[Dataset entries]
·····

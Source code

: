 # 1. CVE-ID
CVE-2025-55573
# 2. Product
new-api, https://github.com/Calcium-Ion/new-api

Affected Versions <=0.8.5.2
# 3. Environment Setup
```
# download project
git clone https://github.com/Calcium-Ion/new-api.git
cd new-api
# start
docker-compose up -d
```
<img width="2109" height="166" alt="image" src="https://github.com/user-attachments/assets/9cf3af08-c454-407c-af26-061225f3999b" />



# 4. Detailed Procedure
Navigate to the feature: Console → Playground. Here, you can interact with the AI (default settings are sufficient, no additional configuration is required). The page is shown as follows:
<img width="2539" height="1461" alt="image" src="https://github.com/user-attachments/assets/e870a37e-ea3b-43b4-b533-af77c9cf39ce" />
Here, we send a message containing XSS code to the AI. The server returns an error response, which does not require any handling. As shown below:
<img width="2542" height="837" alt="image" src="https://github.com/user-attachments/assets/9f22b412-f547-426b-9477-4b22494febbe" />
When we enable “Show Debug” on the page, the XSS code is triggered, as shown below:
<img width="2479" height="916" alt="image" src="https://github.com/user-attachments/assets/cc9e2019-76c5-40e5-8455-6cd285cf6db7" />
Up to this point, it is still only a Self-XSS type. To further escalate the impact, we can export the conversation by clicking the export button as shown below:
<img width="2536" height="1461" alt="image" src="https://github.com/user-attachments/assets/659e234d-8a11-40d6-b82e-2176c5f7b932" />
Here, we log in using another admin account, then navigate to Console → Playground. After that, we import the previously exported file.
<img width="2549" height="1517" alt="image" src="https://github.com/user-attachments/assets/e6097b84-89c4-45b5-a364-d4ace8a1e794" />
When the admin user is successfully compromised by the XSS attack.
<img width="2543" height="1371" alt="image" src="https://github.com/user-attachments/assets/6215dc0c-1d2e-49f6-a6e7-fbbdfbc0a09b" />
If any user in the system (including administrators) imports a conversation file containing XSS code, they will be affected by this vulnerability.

·····

What is required :: Which of the lines above hold the string "file"? Copy each one.

Reply ::
Here, we log in using another admin account, then navigate to Console → Playground. After that, we import the previously exported file.
If any user in the system (including administrators) imports a conversation file containing XSS code, they will be affected by this vulnerability.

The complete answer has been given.